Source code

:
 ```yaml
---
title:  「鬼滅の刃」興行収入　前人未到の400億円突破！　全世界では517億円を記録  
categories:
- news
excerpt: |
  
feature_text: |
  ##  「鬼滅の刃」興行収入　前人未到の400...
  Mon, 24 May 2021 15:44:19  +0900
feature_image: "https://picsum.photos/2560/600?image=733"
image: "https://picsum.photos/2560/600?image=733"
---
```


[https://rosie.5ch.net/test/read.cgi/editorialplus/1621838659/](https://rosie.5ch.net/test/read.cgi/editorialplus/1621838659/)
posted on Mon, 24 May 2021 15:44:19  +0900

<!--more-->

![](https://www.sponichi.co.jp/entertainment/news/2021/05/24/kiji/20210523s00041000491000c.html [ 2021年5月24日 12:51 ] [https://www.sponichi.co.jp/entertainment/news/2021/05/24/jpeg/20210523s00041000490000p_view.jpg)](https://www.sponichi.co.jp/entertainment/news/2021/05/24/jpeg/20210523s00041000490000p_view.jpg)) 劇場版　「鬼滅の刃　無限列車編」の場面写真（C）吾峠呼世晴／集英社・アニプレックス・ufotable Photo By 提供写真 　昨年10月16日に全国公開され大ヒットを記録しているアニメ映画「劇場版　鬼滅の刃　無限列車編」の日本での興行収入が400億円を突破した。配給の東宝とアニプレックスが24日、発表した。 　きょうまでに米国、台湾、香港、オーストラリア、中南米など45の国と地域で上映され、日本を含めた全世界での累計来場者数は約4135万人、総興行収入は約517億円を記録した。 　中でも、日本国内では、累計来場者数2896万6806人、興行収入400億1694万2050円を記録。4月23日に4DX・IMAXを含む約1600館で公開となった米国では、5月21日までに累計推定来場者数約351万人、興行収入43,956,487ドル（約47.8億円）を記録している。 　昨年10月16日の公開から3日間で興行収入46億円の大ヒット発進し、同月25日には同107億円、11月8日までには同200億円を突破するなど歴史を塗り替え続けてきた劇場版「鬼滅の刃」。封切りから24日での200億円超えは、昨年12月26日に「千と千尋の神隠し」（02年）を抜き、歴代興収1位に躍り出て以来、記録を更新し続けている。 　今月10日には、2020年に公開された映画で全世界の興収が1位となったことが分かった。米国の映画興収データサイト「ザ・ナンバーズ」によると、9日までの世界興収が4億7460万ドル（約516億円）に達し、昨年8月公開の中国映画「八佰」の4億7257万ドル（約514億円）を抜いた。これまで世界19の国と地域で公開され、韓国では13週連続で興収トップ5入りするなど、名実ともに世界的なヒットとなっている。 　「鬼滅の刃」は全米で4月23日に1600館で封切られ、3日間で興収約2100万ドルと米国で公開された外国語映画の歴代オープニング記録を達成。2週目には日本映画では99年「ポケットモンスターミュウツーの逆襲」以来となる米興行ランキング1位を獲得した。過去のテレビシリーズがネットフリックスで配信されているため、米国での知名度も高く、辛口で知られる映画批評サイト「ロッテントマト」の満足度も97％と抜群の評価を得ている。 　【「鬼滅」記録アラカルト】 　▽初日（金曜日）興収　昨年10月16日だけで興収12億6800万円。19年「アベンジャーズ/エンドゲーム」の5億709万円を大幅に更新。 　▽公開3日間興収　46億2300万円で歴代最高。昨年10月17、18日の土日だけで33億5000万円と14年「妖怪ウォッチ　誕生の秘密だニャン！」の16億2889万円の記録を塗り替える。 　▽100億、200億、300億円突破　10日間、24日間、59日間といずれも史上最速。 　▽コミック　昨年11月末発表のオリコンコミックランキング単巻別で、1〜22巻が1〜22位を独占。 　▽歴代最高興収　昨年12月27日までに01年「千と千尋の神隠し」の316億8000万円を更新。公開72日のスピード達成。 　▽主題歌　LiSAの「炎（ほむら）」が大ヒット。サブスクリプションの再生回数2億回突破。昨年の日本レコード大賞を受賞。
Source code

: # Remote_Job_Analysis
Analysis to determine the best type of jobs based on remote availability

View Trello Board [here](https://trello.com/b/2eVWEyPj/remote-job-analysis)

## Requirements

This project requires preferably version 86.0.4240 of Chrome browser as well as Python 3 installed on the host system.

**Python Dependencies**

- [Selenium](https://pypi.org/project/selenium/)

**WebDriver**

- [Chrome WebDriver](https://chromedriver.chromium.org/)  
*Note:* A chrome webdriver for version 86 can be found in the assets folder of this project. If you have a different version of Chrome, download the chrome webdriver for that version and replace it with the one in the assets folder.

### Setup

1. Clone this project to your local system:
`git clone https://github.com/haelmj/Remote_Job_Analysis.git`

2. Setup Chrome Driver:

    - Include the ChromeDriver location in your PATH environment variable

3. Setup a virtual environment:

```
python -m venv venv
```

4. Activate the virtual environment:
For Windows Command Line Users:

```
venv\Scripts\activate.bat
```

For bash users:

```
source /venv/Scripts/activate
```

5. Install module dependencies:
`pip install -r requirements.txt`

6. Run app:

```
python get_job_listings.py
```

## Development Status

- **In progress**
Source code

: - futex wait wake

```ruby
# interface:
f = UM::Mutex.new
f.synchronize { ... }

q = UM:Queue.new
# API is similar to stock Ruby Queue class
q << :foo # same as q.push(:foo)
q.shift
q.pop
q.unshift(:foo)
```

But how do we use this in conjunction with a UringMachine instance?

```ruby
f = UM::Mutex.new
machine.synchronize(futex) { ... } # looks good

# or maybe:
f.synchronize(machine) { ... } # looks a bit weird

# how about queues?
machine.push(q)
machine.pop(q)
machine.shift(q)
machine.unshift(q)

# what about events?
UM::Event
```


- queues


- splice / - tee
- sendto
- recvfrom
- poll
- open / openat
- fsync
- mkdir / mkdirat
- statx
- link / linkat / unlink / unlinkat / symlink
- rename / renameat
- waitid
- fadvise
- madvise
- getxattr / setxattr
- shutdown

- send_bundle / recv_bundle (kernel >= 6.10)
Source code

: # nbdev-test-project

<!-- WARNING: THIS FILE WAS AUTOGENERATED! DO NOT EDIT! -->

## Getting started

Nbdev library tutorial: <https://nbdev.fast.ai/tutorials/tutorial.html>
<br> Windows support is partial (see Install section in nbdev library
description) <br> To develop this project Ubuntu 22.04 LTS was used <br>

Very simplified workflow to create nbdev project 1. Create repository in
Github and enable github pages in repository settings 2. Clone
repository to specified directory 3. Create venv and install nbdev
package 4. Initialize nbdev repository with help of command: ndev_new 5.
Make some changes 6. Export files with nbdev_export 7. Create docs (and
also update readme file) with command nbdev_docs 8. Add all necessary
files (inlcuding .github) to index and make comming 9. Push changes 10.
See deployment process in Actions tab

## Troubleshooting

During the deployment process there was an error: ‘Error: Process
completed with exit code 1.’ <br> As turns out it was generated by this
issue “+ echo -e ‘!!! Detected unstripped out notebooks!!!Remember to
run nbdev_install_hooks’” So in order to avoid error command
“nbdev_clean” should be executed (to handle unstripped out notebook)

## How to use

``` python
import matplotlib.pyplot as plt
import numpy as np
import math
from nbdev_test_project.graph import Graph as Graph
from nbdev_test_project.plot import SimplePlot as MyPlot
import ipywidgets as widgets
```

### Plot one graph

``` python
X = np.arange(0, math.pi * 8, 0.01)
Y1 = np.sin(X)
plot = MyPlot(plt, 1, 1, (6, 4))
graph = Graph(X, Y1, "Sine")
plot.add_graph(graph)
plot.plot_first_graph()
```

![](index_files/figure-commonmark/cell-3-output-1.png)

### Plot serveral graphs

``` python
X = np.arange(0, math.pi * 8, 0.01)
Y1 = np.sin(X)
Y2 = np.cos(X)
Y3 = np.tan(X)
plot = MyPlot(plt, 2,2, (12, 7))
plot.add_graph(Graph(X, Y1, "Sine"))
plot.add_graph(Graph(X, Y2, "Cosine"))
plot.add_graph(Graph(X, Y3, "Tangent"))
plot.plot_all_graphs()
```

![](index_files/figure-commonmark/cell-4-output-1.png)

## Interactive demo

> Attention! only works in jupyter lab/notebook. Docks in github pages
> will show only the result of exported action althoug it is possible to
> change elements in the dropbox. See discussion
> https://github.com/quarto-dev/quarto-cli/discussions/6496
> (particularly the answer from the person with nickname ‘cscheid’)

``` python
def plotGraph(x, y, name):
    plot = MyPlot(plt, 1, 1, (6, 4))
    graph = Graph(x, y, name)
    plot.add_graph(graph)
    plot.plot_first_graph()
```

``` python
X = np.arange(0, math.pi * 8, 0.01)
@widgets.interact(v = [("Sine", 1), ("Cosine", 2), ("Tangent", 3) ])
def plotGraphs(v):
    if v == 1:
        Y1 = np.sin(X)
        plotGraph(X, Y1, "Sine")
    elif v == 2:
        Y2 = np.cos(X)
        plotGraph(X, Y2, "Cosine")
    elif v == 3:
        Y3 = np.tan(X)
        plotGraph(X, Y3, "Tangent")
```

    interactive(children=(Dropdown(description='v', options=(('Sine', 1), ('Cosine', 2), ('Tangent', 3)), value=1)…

● What is needed
Which lines above run from the one containing "- mkdir / mkdirat" to the one containing "## Getting started"? Give them again exactly, both ends included.

● Exercise response
- mkdir / mkdirat
- statx
- link / linkat / unlink / unlinkat / symlink
- rename / renameat
- waitid
- fadvise
- madvise
- getxattr / setxattr
- shutdown

- send_bundle / recv_bundle (kernel >= 6.10)
Source code

: # nbdev-test-project

<!-- WARNING: THIS FILE WAS AUTOGENERATED! DO NOT EDIT! -->

## Getting started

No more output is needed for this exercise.